Maass: I discovered it way back when I was a teenager at a Best Buy in Phoenix. I saw a collection of work suppressed by the Nazis sitting on a shelf while I was looking for punk rock, and I grabbed it. The opera has captivated me since. You’ve got science fiction, you’ve got dystopia, you’ve got alternative histories, you’ve even got zombies. And you don’t expect that in an opera.
How did you design the world of the graphic novel?
Lay: It’s a sci-fi dystopia that takes place in a version of Atlantis that never sank. Terezín, where the opera was written and rehearsed and ultimately suppressed, was a huge influence, and we visited the site.
Did you do any other research?
Maass: This was a huge investigative project. To give you an example, when we were in Prague, we found the dormitory where Peter Kien, the librettist, slept when he went to art school. We stayed there for a few nights and ate in the cafeteria.
We also found a cartoon Kien drew that shows the evolution of the opera: the editors, the composer going in, the director, the censors.

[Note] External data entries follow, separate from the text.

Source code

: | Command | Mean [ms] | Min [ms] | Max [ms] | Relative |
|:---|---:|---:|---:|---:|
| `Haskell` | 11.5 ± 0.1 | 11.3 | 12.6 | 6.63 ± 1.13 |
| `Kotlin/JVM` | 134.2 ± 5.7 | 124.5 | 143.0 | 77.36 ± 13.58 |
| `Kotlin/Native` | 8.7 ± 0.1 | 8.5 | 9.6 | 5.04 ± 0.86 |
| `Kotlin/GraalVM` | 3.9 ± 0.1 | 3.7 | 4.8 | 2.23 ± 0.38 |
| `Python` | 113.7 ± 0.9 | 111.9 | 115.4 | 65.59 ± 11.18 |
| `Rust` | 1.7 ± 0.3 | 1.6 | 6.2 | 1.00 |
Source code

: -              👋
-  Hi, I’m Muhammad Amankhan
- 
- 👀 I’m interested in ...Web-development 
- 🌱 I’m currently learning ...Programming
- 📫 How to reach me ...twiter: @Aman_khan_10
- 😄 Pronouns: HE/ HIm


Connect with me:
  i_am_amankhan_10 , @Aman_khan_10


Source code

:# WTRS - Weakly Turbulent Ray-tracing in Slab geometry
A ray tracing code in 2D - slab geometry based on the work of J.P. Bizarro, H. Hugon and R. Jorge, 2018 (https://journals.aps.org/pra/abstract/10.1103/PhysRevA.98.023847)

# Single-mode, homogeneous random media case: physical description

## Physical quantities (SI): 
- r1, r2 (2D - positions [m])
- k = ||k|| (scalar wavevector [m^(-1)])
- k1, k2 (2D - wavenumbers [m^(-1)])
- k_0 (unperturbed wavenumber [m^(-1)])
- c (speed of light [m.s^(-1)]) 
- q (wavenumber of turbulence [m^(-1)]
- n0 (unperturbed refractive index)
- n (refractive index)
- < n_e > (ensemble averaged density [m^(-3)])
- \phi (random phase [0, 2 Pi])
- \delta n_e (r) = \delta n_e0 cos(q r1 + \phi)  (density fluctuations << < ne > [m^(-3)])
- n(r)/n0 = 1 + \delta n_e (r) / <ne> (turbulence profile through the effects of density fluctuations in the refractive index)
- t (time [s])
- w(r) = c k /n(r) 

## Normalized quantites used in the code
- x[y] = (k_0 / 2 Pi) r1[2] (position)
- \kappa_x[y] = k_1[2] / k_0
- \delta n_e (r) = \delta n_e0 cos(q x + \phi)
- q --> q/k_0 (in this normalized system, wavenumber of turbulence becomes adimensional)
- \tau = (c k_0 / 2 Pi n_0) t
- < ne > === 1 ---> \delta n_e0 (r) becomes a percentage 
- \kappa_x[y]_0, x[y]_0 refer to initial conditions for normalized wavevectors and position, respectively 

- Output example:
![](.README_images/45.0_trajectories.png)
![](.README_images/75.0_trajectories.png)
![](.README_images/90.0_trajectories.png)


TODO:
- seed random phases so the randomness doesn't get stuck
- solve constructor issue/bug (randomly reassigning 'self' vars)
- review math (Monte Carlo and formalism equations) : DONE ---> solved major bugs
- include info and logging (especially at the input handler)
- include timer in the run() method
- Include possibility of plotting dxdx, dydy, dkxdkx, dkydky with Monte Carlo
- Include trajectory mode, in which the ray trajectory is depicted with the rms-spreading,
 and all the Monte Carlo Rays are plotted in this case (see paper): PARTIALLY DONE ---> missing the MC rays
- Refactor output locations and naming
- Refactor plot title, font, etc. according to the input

The first panel shows what Death looked like, which opened up the gate for how to design that character.
What was the biggest challenge to adapting this story?

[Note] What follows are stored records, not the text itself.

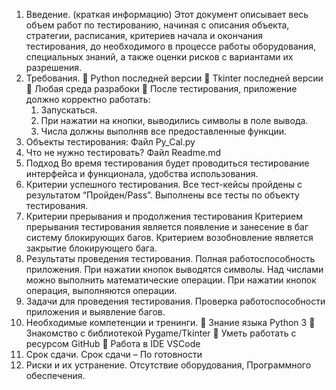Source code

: 1.	Введение. (краткая информацию) 
  Этот документ описывает весь объем работ по тестированию, начиная с описания объекта, стратегии, расписания, критериев начала и окончания тестирования, до необходимого в процессе работы оборудования, специальных знаний, а также оценки рисков с вариантами их разрешения.
2.	Требования.
  	Python последней версии
  	Tkinter последней версии
  	Любая среда разрабоки
  	После тестирования, приложение должно корректно работать:
    1.	Запускаться.
    2.	При нажатии на кнопки, выводились символы в поле вывода.
    3.	Числа должны выполняв все предоставленные функции.
3.	Объекты тестирования: 
  Файл Py_Cal.py
4.	Что не нужно тестировать?
  Файл Readme.md
5.	Подход
  Во время тестирования будет проводиться тестирование интерфейса и функционала, удобства использования.
6.	Критерии успешного тестирования. 
  Все тест-кейсы пройдены с результатом “Пройден/Pass”. Выполнены все тесты по объекту тестирования.
7.	Критерии прерывания и продолжения тестирования
  Критерием прерывания тестирования является появление и занесение в баг систему блокирующих багов. Критерием возобновление является закрытие блокирующего бага.
8.	Результаты проведения тестирования. 
  Полная работоспособность приложения. При нажатии кнопок выводятся символы. Над числами можно выполнить математические операции. При нажатии кнопок операция, выполняются операции. 
9.	Задачи для проведения тестирования. 
  Проверка работоспособности приложения и выявление багов.
10.	Необходимые компетенции и тренинги. 
   Знание языка Python 3
   Знакомство с библиотекой Pygame/Tkinter
   Уметь работать с ресурсом GitHub
   Работа в IDE VSCode
11.	Срок сдачи. 
  Срок сдачи – По готовности
12.	Риски и их устранение. 
  Отсутствие оборудования, Программного обеспечения.








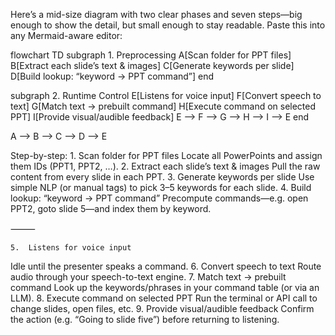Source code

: Here’s a mid-size diagram with two clear phases and seven steps—big enough to show the detail, but small enough to stay readable. Paste this into any Mermaid-aware editor:

flowchart TD
  subgraph 1. Preprocessing
    A[Scan folder for PPT files] 
    B[Extract each slide’s text & images]
    C[Generate keywords per slide]
    D[Build lookup: “keyword → PPT command”]
  end

  subgraph 2. Runtime Control
    E[Listens for voice input]
    F[Convert speech to text]
    G[Match text → prebuilt command]
    H[Execute command on selected PPT]
    I[Provide visual/audible feedback]
    E --> F --> G --> H --> I --> E
  end

  A --> B --> C --> D --> E

Step-by-step:
	1.	Scan folder for PPT files
Locate all PowerPoints and assign them IDs (PPT1, PPT2, …).
	2.	Extract each slide’s text & images
Pull the raw content from every slide in each PPT.
	3.	Generate keywords per slide
Use simple NLP (or manual tags) to pick 3–5 keywords for each slide.
	4.	Build lookup: “keyword → PPT command”
Precompute commands—e.g. open PPT2, goto slide 5—and index them by keyword.

⸻

	5.	Listens for voice input
Idle until the presenter speaks a command.
	6.	Convert speech to text
Route audio through your speech-to-text engine.
	7.	Match text → prebuilt command
Look up the keywords/phrases in your command table (or via an LLM).
	8.	Execute command on selected PPT
Run the terminal or API call to change slides, open files, etc.
	9.	Provide visual/audible feedback
Confirm the action (e.g. “Going to slide five”) before returning to listening.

Lay: Operas carry a lot of emotion through the music, so the enormous challenge was choosing moments and actions in the visuals that are going to be reflective of the music.

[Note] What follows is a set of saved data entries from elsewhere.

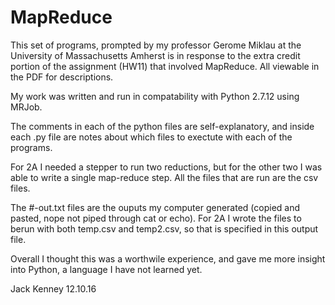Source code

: # MapReduce

This set of programs, prompted by my professor Gerome Miklau at the University of Massachusetts Amherst is in response to the extra credit portion of the assignment (HW11) that involved MapReduce.
All viewable in the PDF for descriptions.

My work was written and run in compatability with Python 2.7.12 using MRJob.

The comments in each of the python files are self-explanatory, 
and inside each .py file are notes about which files to exectute with each of the programs.

For 2A I needed a stepper to run two reductions, but for the other two I was able to write a single map-reduce step. All the files that are run are the csv files. 

The #-out.txt files are the ouputs my computer generated (copied and pasted, nope not piped through cat or echo). For 2A I wrote the files to berun with both temp.csv and temp2.csv, so that is specified in this output file.

Overall I thought this was a worthwile experience, and gave me more insight into Python, a language I have not learned yet.


Jack Kenney 
12.10.16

Maass: Some things in the opera didn’t make sense on the first read, and only made sense later on when we learned how it was put together. For example, one of the characters just disappears in the fourth act. It turns out that was because they didn’t have enough actors to play all the roles, so they had to have somebody double up and remove one character at the end.
What do you hope people take away from this story?
Maass: The message is anti-war and anti-authoritarianism, and I hope people can see that art provides a way to process and understand and resist.
Lay: I hope the history feels alive for our readers, because the story’s very much alive. It’s actually a very funny story—because Peter Kien was funny. He was murdered at 25 years old, in 1944. He was, as far as I can see, like every 25-year-old I’ve ever met.